* **What to do**
Using the records below, copy every line that holds the string "there".

Items from a dataset
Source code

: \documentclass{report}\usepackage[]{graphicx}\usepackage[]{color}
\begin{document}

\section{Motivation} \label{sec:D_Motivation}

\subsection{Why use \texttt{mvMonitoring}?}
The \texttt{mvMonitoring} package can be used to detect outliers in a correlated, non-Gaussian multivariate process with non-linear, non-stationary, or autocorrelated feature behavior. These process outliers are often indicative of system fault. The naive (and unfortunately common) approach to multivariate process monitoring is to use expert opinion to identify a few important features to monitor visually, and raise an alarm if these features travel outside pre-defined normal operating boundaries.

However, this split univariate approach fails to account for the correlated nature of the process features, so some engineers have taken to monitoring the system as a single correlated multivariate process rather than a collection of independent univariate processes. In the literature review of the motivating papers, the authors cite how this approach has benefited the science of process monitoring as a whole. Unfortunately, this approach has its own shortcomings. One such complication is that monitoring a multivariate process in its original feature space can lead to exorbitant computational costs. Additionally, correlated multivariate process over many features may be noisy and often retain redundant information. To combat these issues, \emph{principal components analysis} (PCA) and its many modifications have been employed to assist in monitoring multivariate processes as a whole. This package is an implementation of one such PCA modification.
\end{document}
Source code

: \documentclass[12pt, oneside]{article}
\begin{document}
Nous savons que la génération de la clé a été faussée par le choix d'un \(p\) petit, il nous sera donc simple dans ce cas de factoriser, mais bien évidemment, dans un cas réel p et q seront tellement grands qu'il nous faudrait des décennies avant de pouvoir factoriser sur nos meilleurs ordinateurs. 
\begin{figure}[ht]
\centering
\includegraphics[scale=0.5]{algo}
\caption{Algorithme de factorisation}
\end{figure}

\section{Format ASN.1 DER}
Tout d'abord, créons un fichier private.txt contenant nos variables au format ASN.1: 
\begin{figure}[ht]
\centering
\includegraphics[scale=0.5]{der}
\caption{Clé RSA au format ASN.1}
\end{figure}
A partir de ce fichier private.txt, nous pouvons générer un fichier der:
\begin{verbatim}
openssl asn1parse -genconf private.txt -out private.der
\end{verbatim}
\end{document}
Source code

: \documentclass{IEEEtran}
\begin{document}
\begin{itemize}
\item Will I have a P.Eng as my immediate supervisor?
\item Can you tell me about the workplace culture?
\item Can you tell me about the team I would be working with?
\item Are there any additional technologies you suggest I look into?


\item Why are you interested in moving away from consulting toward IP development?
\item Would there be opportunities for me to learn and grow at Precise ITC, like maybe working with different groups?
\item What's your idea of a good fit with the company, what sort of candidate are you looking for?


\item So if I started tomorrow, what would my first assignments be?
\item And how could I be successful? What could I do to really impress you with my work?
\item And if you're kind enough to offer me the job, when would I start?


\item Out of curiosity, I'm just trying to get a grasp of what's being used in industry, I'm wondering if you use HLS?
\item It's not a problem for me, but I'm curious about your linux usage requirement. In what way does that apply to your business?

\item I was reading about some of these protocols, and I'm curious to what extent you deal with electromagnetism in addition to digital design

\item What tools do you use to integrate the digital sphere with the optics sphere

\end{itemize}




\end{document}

* **Response area**
\item Are there any additional technologies you suggest I look into?
\item Would there be opportunities for me to learn and grow at Precise ITC, like maybe working with different groups?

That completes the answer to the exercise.